*Exercise*
Below is a block of records; please copy all of them exactly.

'''

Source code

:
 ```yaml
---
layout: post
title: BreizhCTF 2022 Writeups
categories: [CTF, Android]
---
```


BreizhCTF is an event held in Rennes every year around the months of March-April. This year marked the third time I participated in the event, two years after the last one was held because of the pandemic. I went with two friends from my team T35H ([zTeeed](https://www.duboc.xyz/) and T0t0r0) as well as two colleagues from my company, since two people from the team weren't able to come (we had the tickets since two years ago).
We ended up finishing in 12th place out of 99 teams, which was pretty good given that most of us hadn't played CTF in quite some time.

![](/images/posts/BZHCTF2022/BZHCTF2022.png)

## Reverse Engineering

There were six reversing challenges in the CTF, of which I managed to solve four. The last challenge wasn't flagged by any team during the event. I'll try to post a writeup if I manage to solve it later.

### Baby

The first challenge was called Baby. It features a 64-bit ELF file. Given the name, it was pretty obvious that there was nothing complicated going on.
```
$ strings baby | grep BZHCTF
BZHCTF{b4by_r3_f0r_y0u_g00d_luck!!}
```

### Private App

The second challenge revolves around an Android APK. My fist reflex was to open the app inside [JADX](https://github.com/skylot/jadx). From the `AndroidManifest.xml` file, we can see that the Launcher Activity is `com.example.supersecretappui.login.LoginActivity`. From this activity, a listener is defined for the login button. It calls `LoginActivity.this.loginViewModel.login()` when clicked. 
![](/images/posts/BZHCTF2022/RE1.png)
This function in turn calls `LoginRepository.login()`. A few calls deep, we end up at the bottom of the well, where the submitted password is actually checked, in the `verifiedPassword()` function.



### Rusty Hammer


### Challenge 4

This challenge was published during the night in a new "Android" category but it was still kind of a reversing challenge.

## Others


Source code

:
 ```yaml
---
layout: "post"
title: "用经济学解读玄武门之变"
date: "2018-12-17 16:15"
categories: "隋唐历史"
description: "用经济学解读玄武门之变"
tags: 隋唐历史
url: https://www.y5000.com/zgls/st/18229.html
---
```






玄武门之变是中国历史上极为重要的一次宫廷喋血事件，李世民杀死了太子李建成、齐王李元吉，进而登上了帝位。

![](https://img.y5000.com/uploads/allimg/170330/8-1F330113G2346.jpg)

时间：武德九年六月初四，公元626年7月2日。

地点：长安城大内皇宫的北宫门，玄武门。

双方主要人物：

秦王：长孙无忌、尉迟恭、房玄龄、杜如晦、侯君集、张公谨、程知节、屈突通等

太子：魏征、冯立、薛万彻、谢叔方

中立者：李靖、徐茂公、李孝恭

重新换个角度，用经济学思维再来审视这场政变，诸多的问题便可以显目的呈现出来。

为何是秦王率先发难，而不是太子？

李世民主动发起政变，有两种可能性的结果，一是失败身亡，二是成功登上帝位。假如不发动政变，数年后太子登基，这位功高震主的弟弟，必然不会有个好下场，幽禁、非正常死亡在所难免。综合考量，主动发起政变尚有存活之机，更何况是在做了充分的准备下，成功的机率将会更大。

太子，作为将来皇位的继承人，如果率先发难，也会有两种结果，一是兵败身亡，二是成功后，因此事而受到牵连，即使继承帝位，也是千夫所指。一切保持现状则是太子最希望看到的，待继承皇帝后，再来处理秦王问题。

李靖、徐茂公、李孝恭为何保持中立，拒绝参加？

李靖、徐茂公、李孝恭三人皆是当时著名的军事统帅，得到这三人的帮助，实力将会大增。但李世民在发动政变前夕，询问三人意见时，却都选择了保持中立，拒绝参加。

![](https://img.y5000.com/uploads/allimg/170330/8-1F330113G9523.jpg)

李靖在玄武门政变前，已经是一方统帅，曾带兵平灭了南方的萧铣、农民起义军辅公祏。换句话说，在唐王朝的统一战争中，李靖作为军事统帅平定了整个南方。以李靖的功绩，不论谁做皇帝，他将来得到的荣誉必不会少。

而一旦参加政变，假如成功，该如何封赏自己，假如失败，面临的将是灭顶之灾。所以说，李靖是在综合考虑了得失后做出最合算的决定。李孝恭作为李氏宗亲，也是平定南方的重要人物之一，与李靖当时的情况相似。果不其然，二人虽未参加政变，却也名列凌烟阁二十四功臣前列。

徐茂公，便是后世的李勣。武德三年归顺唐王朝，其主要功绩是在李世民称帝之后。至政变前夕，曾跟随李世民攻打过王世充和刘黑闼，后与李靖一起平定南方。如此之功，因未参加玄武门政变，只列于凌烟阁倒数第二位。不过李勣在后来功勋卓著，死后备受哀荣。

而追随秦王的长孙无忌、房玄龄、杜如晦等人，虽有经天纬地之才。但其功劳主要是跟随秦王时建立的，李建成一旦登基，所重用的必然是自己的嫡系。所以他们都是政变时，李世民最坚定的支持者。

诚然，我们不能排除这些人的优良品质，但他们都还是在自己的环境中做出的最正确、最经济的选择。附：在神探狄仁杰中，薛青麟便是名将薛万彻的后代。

'''

*Output below*
Source code

:
 ```yaml
---
layout: post
title: BreizhCTF 2022 Writeups
categories: [CTF, Android]
---
```


BreizhCTF is an event held in Rennes every year around the months of March-April. This year marked the third time I participated in the event, two years after the last one was held because of the pandemic. I went with two friends from my team T35H ([zTeeed](https://www.duboc.xyz/) and T0t0r0) as well as two colleagues from my company, since two people from the team weren't able to come (we had the tickets since two years ago).
We ended up finishing in 12th place out of 99 teams, which was pretty good given that most of us hadn't played CTF in quite some time.

![](/images/posts/BZHCTF2022/BZHCTF2022.png)

## Reverse Engineering

There were six reversing challenges in the CTF, of which I managed to solve four. The last challenge wasn't flagged by any team during the event. I'll try to post a writeup if I manage to solve it later.

### Baby

The first challenge was called Baby. It features a 64-bit ELF file. Given the name, it was pretty obvious that there was nothing complicated going on.
```
$ strings baby | grep BZHCTF
BZHCTF{b4by_r3_f0r_y0u_g00d_luck!!}
```

### Private App

The second challenge revolves around an Android APK. My fist reflex was to open the app inside [JADX](https://github.com/skylot/jadx). From the `AndroidManifest.xml` file, we can see that the Launcher Activity is `com.example.supersecretappui.login.LoginActivity`. From this activity, a listener is defined for the login button. It calls `LoginActivity.this.loginViewModel.login()` when clicked. 
![](/images/posts/BZHCTF2022/RE1.png)
This function in turn calls `LoginRepository.login()`. A few calls deep, we end up at the bottom of the well, where the submitted password is actually checked, in the `verifiedPassword()` function.



### Rusty Hammer


### Challenge 4

This challenge was published during the night in a new "Android" category but it was still kind of a reversing challenge.

## Others


Source code

:
 ```yaml
---
layout: "post"
title: "用经济学解读玄武门之变"
date: "2018-12-17 16:15"
categories: "隋唐历史"
description: "用经济学解读玄武门之变"
tags: 隋唐历史
url: https://www.y5000.com/zgls/st/18229.html
---
```






玄武门之变是中国历史上极为重要的一次宫廷喋血事件，李世民杀死了太子李建成、齐王李元吉，进而登上了帝位。

![](https://img.y5000.com/uploads/allimg/170330/8-1F330113G2346.jpg)

时间：武德九年六月初四，公元626年7月2日。

地点：长安城大内皇宫的北宫门，玄武门。

双方主要人物：

秦王：长孙无忌、尉迟恭、房玄龄、杜如晦、侯君集、张公谨、程知节、屈突通等

太子：魏征、冯立、薛万彻、谢叔方

中立者：李靖、徐茂公、李孝恭

重新换个角度，用经济学思维再来审视这场政变，诸多的问题便可以显目的呈现出来。

为何是秦王率先发难，而不是太子？

李世民主动发起政变，有两种可能性的结果，一是失败身亡，二是成功登上帝位。假如不发动政变，数年后太子登基，这位功高震主的弟弟，必然不会有个好下场，幽禁、非正常死亡在所难免。综合考量，主动发起政变尚有存活之机，更何况是在做了充分的准备下，成功的机率将会更大。

太子，作为将来皇位的继承人，如果率先发难，也会有两种结果，一是兵败身亡，二是成功后，因此事而受到牵连，即使继承帝位，也是千夫所指。一切保持现状则是太子最希望看到的，待继承皇帝后，再来处理秦王问题。

李靖、徐茂公、李孝恭为何保持中立，拒绝参加？

李靖、徐茂公、李孝恭三人皆是当时著名的军事统帅，得到这三人的帮助，实力将会大增。但李世民在发动政变前夕，询问三人意见时，却都选择了保持中立，拒绝参加。

![](https://img.y5000.com/uploads/allimg/170330/8-1F330113G9523.jpg)

李靖在玄武门政变前，已经是一方统帅，曾带兵平灭了南方的萧铣、农民起义军辅公祏。换句话说，在唐王朝的统一战争中，李靖作为军事统帅平定了整个南方。以李靖的功绩，不论谁做皇帝，他将来得到的荣誉必不会少。

而一旦参加政变，假如成功，该如何封赏自己，假如失败，面临的将是灭顶之灾。所以说，李靖是在综合考虑了得失后做出最合算的决定。李孝恭作为李氏宗亲，也是平定南方的重要人物之一，与李靖当时的情况相似。果不其然，二人虽未参加政变，却也名列凌烟阁二十四功臣前列。

徐茂公，便是后世的李勣。武德三年归顺唐王朝，其主要功绩是在李世民称帝之后。至政变前夕，曾跟随李世民攻打过王世充和刘黑闼，后与李靖一起平定南方。如此之功，因未参加玄武门政变，只列于凌烟阁倒数第二位。不过李勣在后来功勋卓著，死后备受哀荣。

而追随秦王的长孙无忌、房玄龄、杜如晦等人，虽有经天纬地之才。但其功劳主要是跟随秦王时建立的，李建成一旦登基，所重用的必然是自己的嫡系。所以他们都是政变时，李世民最坚定的支持者。

诚然，我们不能排除这些人的优良品质，但他们都还是在自己的环境中做出的最正确、最经济的选择。附：在神探狄仁杰中，薛青麟便是名将薛万彻的后代。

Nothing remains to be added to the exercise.